L’IDENTITÀ: CHE COSA È?

Amin Maalouf (Fonte: QUI)


“Ogni persona, senza eccezione, è dotata di un’identità composita; basterebbe che si ponesse alcune domande per scovare fratture dimenticate, ramificazioni insospettate, e per scoprirsi complessa, unica, insostituibile.”

(Amin Maalouf)

PRESENTAZIONE DI AMIN MAALOUF E ALCUNE DOMANDE

Conoscete Amin Maalouf, lo scrittore libano-francese che nel 2010 ha ricevuto il Premio Principe delle Asturie? È l’autore di romanzi come Leone l’Africano (1986) e di saggi come Identità assassine (1998). Sapete perché questo autore scrive sull’identità? Scopriamo insieme la sua biografia per capire meglio le sue riflessioni.

Amin Maalouf è nato a Beirut nel 1949. I suoi genitori erano intellettuali libanesi. Il padre rinunciò al protestantesimo per entrare nella Chiesa maronita (una Chiesa cattolica di tradizione orientale), sposando sua madre, che proveniva da una famiglia francofona maronita originaria di Istanbul, in Turchia. Maalouf trascorre i primi anni della sua infanzia in Egitto, patria d’adozione del nonno materno. Poi, a Beirut frequenta una scuola di gesuiti. Le sue prime letture sono in arabo, ma i suoi primi testi vengono scritti in francese.

Dopo lo scoppio della guerra civile libanese nel 1975, Maalouf decide di trasferirsi in Francia con sua moglie e i loro tre figli. Da allora vivono lì, dove inizia a pubblicare le sue opere e ottiene grande successo.

Fermiamoci un attimo per osservare l’incredibile ricchezza delle sue origini: la sua lingua madre è l’arabo, ma studia e scrive in francese; è cristiano in un contesto prevalentemente musulmano; le sue radici si trovano tra Libano, Egitto e Turchia.

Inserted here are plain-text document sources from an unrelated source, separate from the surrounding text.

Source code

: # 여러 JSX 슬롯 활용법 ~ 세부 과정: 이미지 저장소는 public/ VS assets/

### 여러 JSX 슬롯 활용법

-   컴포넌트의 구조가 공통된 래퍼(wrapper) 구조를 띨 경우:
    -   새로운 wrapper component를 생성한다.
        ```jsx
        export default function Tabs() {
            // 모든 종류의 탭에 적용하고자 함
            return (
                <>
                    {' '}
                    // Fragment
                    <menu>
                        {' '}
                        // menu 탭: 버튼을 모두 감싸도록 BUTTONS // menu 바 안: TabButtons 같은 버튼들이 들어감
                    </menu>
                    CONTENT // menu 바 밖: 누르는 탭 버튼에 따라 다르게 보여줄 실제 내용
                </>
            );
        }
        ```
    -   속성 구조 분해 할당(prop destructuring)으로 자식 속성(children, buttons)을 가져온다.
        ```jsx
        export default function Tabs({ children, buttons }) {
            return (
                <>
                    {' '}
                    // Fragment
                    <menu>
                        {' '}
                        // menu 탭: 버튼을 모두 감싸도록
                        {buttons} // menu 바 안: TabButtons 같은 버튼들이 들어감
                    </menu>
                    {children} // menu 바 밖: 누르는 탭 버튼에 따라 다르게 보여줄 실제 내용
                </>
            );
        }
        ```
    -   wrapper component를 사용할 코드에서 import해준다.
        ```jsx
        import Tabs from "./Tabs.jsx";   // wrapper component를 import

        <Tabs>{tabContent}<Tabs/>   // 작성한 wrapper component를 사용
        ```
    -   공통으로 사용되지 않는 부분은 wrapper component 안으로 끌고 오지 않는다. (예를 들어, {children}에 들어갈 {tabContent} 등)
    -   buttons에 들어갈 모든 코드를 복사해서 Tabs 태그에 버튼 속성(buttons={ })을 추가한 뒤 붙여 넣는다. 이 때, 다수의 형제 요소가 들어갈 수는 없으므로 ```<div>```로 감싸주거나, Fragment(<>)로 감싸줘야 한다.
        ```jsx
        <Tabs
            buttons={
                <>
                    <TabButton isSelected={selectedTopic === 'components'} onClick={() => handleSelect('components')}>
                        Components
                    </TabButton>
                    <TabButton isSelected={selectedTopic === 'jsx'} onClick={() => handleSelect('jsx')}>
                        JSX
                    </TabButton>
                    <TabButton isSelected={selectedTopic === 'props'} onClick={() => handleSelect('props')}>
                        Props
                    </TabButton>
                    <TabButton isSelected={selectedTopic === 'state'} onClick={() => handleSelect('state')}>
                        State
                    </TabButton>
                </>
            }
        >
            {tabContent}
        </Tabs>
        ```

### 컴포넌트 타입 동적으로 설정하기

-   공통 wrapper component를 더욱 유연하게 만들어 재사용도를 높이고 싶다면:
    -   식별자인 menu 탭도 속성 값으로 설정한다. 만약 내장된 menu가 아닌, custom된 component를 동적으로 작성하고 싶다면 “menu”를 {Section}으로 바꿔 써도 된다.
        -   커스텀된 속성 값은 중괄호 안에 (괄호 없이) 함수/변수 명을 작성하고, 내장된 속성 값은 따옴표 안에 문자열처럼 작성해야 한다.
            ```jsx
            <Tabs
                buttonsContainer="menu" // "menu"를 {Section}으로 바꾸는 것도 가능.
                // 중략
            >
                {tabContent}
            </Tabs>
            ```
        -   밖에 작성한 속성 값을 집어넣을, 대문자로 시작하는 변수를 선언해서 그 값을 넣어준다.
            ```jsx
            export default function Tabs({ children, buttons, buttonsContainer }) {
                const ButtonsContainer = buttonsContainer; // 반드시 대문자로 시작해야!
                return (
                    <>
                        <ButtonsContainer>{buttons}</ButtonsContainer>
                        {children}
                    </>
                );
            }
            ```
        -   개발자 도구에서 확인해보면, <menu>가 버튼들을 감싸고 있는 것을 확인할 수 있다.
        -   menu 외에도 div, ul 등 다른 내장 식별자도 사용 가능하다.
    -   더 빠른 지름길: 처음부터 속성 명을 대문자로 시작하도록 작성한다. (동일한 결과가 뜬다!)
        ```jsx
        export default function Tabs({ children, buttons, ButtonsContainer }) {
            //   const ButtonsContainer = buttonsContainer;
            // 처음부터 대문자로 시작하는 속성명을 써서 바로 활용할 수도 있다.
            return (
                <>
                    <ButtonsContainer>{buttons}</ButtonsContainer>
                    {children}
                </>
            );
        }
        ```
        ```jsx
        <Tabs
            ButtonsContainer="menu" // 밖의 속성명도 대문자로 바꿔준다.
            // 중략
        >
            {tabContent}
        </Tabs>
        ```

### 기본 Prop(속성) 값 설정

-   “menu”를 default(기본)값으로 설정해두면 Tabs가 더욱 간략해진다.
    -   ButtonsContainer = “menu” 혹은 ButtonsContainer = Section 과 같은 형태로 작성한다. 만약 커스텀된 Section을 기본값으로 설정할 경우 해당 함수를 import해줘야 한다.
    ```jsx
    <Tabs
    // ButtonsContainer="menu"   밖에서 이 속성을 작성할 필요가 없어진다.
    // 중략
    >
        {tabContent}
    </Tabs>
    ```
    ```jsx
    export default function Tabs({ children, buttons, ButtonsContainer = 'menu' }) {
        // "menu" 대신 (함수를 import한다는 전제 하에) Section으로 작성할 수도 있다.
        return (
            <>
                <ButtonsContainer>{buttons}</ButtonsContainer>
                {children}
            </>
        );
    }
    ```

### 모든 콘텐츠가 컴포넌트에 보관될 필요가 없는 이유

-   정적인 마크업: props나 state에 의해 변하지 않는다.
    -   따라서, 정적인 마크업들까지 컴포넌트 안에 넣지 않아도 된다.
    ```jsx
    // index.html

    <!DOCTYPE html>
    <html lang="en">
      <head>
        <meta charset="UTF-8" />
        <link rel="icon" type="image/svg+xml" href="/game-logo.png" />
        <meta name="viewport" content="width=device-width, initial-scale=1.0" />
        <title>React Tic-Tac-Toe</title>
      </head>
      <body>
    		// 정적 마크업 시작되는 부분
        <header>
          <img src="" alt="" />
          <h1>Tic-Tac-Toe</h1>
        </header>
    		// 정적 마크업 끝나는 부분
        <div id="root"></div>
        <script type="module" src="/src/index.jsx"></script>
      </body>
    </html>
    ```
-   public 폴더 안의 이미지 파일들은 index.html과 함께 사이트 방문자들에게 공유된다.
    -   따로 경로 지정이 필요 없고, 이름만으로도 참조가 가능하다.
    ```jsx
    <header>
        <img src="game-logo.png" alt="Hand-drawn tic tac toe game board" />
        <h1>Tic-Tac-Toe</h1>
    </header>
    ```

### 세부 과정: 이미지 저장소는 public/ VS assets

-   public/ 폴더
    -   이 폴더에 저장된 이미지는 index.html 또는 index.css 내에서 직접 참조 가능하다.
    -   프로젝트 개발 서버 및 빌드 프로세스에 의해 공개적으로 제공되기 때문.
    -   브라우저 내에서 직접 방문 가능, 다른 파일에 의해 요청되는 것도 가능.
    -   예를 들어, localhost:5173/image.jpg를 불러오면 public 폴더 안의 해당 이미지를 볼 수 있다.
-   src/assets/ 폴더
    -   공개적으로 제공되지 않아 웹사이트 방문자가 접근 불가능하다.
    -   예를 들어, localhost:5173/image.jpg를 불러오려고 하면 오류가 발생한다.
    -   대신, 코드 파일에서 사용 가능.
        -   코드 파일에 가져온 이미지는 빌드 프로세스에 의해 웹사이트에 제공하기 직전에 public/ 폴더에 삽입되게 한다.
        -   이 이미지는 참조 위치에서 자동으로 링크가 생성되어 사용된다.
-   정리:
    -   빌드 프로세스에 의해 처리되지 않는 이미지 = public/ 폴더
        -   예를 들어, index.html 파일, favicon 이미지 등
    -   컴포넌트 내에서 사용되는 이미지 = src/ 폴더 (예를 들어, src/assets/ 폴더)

Sorprende, allora, che racconti storie di nomadi? O che dica di sentirsi sempre un po’ straniero: cristiano nel mondo arabo, arabo in Occidente? Non sorprende nemmeno che si chieda non solo che cosa sia l’identità, ma anche perché gli uomini arrivino a uccidersi per difenderla.

(Fonte: QUI)

CHE COSA È L’IDENTITÀ?

La parola “identità” si riferisce all’idea di essere “identici”, uguali. Si appartiene a un gruppo e se ne riconoscono i valori per sentirsi protetti e per sopravvivere. Tuttavia, questa idea si contrappone spesso a ciò che è “diverso”. Si tende a vedere il diverso come un nemico, come qualcosa che minaccia l’esistenza del gruppo.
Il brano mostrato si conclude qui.